Kepada Sketsa, pada Minggu (3/1) Zahrah asal Prodi Pendidikan Guru Anak Usia Dini mengaku jika Pemira ini lebih baik daripada tahun-tahun sebelumnya sebab terdapat tiga pasangan yang mencalonkan diri.

Namun, ia menyayangkan sistem pemilihan yang kurang memadai. Di mana mahasiswa harus masuk Zoom dan menunggu tiga puluh menit bahkan lebih untuk bisa memilih. Ia menyebut jika hal tersebut membuat pemilih bosan. Selain itu, Zahrah menambahkan jika waktu untuk memilih dibatasi selama dua menit dan sempat terjadi kendala dalam melakukan submit pilihannya saat voting berlangsung.

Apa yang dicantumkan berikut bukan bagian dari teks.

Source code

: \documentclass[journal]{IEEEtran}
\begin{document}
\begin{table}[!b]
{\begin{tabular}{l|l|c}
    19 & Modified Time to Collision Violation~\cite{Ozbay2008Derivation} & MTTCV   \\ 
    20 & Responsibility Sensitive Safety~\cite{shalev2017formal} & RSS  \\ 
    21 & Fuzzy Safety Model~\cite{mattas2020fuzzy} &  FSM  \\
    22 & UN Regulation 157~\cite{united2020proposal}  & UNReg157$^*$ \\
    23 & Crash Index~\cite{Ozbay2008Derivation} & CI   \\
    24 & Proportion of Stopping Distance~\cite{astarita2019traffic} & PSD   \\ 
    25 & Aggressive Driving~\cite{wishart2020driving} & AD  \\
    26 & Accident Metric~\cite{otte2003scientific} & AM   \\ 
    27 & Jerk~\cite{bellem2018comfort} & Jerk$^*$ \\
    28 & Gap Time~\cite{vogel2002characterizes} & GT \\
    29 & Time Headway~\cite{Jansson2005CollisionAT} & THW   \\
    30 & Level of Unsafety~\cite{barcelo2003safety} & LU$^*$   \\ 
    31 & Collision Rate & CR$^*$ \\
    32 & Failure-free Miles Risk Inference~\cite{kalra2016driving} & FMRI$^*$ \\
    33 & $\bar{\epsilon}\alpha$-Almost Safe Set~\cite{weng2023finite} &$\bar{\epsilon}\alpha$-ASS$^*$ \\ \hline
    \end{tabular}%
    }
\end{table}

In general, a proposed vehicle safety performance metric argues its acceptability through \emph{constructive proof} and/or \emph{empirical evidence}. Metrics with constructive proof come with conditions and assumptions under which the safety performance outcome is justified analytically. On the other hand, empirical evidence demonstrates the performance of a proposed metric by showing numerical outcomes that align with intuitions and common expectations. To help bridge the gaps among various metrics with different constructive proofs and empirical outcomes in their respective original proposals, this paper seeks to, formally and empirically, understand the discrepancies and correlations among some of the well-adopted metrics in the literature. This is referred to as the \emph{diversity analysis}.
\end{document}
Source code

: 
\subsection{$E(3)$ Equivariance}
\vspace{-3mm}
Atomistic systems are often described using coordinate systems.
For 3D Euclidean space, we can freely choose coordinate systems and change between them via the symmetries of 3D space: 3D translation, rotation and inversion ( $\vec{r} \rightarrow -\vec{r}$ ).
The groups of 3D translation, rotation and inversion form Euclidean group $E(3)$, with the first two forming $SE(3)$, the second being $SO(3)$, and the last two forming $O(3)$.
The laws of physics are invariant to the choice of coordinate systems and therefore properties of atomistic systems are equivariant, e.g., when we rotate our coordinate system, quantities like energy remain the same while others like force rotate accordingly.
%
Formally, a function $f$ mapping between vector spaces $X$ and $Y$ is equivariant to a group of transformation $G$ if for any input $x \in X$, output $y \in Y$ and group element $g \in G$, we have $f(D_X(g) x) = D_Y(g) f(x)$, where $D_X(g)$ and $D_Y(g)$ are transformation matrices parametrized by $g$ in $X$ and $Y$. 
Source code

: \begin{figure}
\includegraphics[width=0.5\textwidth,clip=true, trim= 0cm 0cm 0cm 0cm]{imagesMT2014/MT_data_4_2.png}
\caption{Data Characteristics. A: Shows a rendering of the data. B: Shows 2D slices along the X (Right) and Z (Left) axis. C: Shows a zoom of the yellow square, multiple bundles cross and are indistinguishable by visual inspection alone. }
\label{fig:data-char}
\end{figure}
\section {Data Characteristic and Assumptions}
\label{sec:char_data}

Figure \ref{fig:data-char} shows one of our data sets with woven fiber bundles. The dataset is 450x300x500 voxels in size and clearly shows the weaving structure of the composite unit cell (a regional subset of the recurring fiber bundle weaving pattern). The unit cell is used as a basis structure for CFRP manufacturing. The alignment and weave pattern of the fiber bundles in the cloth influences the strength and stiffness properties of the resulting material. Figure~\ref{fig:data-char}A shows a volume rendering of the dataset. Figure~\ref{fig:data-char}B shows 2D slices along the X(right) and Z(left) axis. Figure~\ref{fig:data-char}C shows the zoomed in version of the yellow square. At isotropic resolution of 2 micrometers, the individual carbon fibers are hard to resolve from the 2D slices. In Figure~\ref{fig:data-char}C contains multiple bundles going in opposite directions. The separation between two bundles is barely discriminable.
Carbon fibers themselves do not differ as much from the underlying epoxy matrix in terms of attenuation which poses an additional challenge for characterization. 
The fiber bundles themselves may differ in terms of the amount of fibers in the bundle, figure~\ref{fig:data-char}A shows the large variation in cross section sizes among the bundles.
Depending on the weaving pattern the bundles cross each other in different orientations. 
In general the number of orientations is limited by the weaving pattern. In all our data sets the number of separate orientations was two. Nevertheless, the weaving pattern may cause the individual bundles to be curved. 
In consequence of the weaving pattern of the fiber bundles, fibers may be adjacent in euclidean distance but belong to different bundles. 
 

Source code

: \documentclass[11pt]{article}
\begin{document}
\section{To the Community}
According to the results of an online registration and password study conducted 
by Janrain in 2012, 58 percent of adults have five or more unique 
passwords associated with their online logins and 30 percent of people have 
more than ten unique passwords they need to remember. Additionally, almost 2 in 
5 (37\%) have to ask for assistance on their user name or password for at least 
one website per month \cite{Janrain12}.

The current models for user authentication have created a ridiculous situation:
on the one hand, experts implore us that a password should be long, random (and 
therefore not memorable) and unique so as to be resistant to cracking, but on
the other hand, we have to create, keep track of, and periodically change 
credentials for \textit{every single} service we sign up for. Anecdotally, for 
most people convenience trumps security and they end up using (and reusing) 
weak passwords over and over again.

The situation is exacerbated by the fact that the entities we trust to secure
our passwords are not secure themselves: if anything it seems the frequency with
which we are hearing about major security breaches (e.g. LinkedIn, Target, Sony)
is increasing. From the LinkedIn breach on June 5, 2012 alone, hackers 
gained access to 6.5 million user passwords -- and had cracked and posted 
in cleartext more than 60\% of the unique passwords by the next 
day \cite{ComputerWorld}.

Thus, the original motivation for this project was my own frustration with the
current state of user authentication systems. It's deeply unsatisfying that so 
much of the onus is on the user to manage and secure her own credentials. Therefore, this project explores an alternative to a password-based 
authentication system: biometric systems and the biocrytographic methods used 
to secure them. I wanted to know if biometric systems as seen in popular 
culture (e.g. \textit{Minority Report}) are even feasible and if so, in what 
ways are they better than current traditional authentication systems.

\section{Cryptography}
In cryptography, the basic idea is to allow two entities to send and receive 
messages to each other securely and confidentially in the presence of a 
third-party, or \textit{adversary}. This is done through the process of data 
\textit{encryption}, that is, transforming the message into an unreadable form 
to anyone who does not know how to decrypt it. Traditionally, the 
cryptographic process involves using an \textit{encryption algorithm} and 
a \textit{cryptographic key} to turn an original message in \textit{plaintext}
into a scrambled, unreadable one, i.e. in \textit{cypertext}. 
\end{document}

Sementara itu, Nurfadillah asal Prodi Pendidikan Sejarah menyatakan bahwa Pemira kemarin kurang berjalan sebagaimana mestinya. Ia memaparkan, jika dirinya terkendala dalam menggunakan hak pilihnya karena di-block oleh host saat absen via Zoom.

“Pada saat saya mencoba masuk ke link Zoom untuk mengikuti kloter selanjutnya, tidak bisa bergabung di link karna tadi udah di-block sama host,” ucapnya, Selasa (5/1).

Ia menambahkan, saat menghubungi kontak yang dicantumkan sebagai penanggung jawab masalah terkait kendala teknis, orang tersebut tidak memberikan solusi yang tepat dan hanya sekadar mengarahkan untuk membuat akun baru. Menurutnya, hal ini merepotkan.

“Ada kontak yang dicantumkan, di mana itu adalah kontak yang punya tanggung jawab menangani permasalahan yang terjadi selama pemilihan yang disediakan untuk prodi di FKIP. Kemudian, saya bilang kalau saya kena block jadi gak bisa join. Kemudian di suruh buat akun baru aja lagi. Logika aja, masa saya yang di-block terus saya yang mau repot, semua orang ya gak akan mau,” akunya.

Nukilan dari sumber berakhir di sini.